Dr Sen reported that the mean duration between COVID-19 diagnosis and the onset of mucormycosis symptoms was 15.6 days. At presentation, five patients had no light perception vision and one patient had a best-corrected vision of 6/60. The clinical findings included periocular oedema; complete ptosis; ophthalmoplegia; proptosis; conjunctival congestion; and severe chemosis.
Treatment was with intravenous liposomal amphotericin B; posaconazole oral suspension was added for patients who were intolerant of or refractory to amphotericin B. Aggressive debridement of paranasal sinuses was performed. Orbital exenteration was carried out on patients with extensive orbital involvement that did not improve within 72 hours of initiation of intravenous amphotericin B.
Imaging showed intracranial extension with cavernous sinus involvement and all cases underwent sinus debridement. The eyes were salvaged in four cases and all the patients survived and continued treatment with amphotericin B with or without posaconazole.
The investigators proposed a staging system for ROCM to customise patient care. This four-stage system was based on the natural anatomical progression of the disease from the nose to the paranasal sinuses, orbit and brain, with management guidelines for each disease stage. It was published in the Indian Journal of Ophthalmology.1
The investigators later went on to conduct a collaborative OPAI-IJO study on mucormycosis in COVID-19 (COSMIC) during the second COVID-19 wave, which included 2,826 patients with COVID-19-associated ROCM from 102 centres in India.2 “The primary result showed that diabetes was present in 78% of patients, 87% had been treated with steroids and 44% had delayed onset beyond 14 days of a COVID-19 infection,” Dr Sen said.
Based on the management recommended in the staging system, 73% of patients received intravenous amphotericin B, 56% underwent functional endoscopic sinus surgery or paranasal sinus debridement, 15% underwent orbital exenteration and 22% received an intraorbital injection of amphotericin B. The overall mortality at the time of reporting was 14%.
Patients with disease stage 3b and higher with diffuse orbital involvement had a poorer prognosis. However, paranasal sinus debridement and orbital exenteration reduced the mortality from 52% to 39% in those who had stage 4 disease with intracranial extension.
Dr Sen noted that this was the first case series in COVID-19 that identified associated ROCM. “The series of six cases and [the] COSMIC study found that corticosteroids and diabetes are the most important predisposing factors in the development of COVID-19-associated ROCM,” she said.

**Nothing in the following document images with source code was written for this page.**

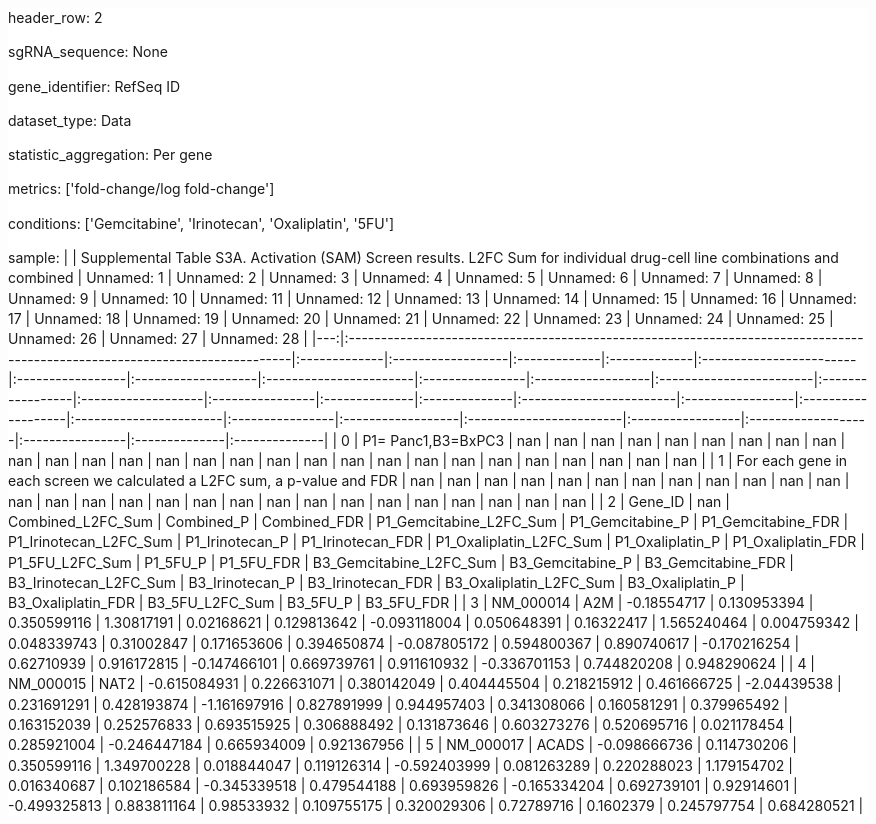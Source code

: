 header_row: 2

sgRNA_sequence: None

gene_identifier: RefSeq ID

dataset_type: Data

statistic_aggregation: Per gene

metrics: ['fold-change/log fold-change']

conditions: ['Gemcitabine', 'Irinotecan', 'Oxaliplatin', '5FU']

sample:
|    | Supplemental Table S3A. Activation (SAM) Screen results. L2FC Sum for individual drug-cell line combinations and combined   | Unnamed: 1   | Unnamed: 2        | Unnamed: 3   | Unnamed: 4   | Unnamed: 5              | Unnamed: 6       | Unnamed: 7         | Unnamed: 8             | Unnamed: 9      | Unnamed: 10       | Unnamed: 11             | Unnamed: 12      | Unnamed: 13        | Unnamed: 14     | Unnamed: 15   | Unnamed: 16   | Unnamed: 17             | Unnamed: 18      | Unnamed: 19        | Unnamed: 20            | Unnamed: 21     | Unnamed: 22       | Unnamed: 23             | Unnamed: 24      | Unnamed: 25        | Unnamed: 26     | Unnamed: 27   | Unnamed: 28   |
|---:|:----------------------------------------------------------------------------------------------------------------------------|:-------------|:------------------|:-------------|:-------------|:------------------------|:-----------------|:-------------------|:-----------------------|:----------------|:------------------|:------------------------|:-----------------|:-------------------|:----------------|:--------------|:--------------|:------------------------|:-----------------|:-------------------|:-----------------------|:----------------|:------------------|:------------------------|:-----------------|:-------------------|:----------------|:--------------|:--------------|
|  0 | P1= Panc1,B3=BxPC3                                                                                                          | nan          | nan               | nan          | nan          | nan                     | nan              | nan                | nan                    | nan             | nan               | nan                     | nan              | nan                | nan             | nan           | nan           | nan                     | nan              | nan                | nan                    | nan             | nan               | nan                     | nan              | nan                | nan             | nan           | nan           |
|  1 | For each gene in each screen we calculated a L2FC sum, a p-value and FDR                                                    | nan          | nan               | nan          | nan          | nan                     | nan              | nan                | nan                    | nan             | nan               | nan                     | nan              | nan                | nan             | nan           | nan           | nan                     | nan              | nan                | nan                    | nan             | nan               | nan                     | nan              | nan                | nan             | nan           | nan           |
|  2 | Gene_ID                                                                                                                     | nan          | Combined_L2FC_Sum | Combined_P   | Combined_FDR | P1_Gemcitabine_L2FC_Sum | P1_Gemcitabine_P | P1_Gemcitabine_FDR | P1_Irinotecan_L2FC_Sum | P1_Irinotecan_P | P1_Irinotecan_FDR | P1_Oxaliplatin_L2FC_Sum | P1_Oxaliplatin_P | P1_Oxaliplatin_FDR | P1_5FU_L2FC_Sum | P1_5FU_P      | P1_5FU_FDR    | B3_Gemcitabine_L2FC_Sum | B3_Gemcitabine_P | B3_Gemcitabine_FDR | B3_Irinotecan_L2FC_Sum | B3_Irinotecan_P | B3_Irinotecan_FDR | B3_Oxaliplatin_L2FC_Sum | B3_Oxaliplatin_P | B3_Oxaliplatin_FDR | B3_5FU_L2FC_Sum | B3_5FU_P      | B3_5FU_FDR    |
|  3 | NM_000014                                                                                                                   | A2M          | -0.18554717       | 0.130953394  | 0.350599116  | 1.30817191              | 0.02168621       | 0.129813642        | -0.093118004           | 0.050648391     | 0.16322417        | 1.565240464             | 0.004759342      | 0.048339743        | 0.31002847      | 0.171653606   | 0.394650874   | -0.087805172            | 0.594800367      | 0.890740617        | -0.170216254           | 0.62710939      | 0.916172815       | -0.147466101            | 0.669739761      | 0.911610932        | -0.336701153    | 0.744820208   | 0.948290624   |
|  4 | NM_000015                                                                                                                   | NAT2         | -0.615084931      | 0.226631071  | 0.380142049  | 0.404445504             | 0.218215912      | 0.461666725        | -2.04439538            | 0.231691291     | 0.428193874       | -1.161697916            | 0.827891999      | 0.944957403        | 0.341308066     | 0.160581291   | 0.379965492   | 0.163152039             | 0.252576833      | 0.693515925        | 0.306888492            | 0.131873646     | 0.603273276       | 0.520695716             | 0.021178454      | 0.285921004        | -0.246447184    | 0.665934009   | 0.921367956   |
|  5 | NM_000017                                                                                                                   | ACADS        | -0.098666736      | 0.114730206  | 0.350599116  | 1.349700228             | 0.018844047      | 0.119126314        | -0.592403999           | 0.081263289     | 0.220288023       | 1.179154702             | 0.016340687      | 0.102186584        | -0.345339518    | 0.479544188   | 0.693959826   | -0.165334204            | 0.692739101      | 0.92914601         | -0.499325813           | 0.883811164     | 0.98533932        | 0.109755175             | 0.320029306      | 0.72789716         | 0.1602379       | 0.245797754   | 0.684280521   |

“Successful outcomes depend on awareness of the red flag symptoms and signs, a high index of clinical suspicion, prompt diagnosis and early treatment with amphotericin B; aggressive surgical debridement of the paranasal sinus; and orbital exenteration where indicated, with coordinated effort between different departments. Intraorbital amphotericin B does seem to have a role in reducing the need for orbital exenteration.”